### YOUR GOAL
In the records below, find the line with "X[n] &= AX[n-1]+W[n-1]\\" and the line with "W[n] &\sim N(0,\Sigma_W)\\". Print both exactly, along with every line between them, and no other line.

### PROVIDED DATA
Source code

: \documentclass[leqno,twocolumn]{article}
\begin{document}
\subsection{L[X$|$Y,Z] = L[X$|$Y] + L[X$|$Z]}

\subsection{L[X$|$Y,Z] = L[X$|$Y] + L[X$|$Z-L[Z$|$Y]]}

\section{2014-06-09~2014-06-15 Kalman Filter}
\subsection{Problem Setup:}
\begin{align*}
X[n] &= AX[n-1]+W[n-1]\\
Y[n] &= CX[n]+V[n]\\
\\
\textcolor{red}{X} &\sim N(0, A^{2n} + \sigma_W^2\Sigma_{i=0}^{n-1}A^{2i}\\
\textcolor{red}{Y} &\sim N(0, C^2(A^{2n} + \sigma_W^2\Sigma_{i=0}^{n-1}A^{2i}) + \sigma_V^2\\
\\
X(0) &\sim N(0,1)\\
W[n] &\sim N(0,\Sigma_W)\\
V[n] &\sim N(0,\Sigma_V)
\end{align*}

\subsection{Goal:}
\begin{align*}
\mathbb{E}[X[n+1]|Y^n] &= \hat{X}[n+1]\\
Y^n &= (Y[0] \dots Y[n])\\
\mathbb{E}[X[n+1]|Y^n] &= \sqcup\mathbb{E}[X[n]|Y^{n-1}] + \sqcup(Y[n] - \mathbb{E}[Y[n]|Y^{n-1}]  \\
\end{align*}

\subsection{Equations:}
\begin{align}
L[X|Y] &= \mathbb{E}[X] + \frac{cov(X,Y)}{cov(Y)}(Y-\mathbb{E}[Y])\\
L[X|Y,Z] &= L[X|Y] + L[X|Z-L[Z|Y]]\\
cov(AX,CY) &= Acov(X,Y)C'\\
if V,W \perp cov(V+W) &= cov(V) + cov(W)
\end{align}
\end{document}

...

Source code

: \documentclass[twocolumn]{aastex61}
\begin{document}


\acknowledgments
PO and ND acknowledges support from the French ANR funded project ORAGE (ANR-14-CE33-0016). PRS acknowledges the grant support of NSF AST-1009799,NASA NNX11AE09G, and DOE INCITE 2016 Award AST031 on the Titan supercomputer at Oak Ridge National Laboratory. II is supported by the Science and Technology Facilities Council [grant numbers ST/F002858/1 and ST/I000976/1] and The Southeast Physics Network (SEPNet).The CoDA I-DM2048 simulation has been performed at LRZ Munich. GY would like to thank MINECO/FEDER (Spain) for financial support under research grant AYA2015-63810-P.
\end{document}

### OUTPUT
X[n] &= AX[n-1]+W[n-1]\\
Y[n] &= CX[n]+V[n]\\
\\
\textcolor{red}{X} &\sim N(0, A^{2n} + \sigma_W^2\Sigma_{i=0}^{n-1}A^{2i}\\
\textcolor{red}{Y} &\sim N(0, C^2(A^{2n} + \sigma_W^2\Sigma_{i=0}^{n-1}A^{2i}) + \sigma_V^2\\
\\
X(0) &\sim N(0,1)\\
W[n] &\sim N(0,\Sigma_W)\\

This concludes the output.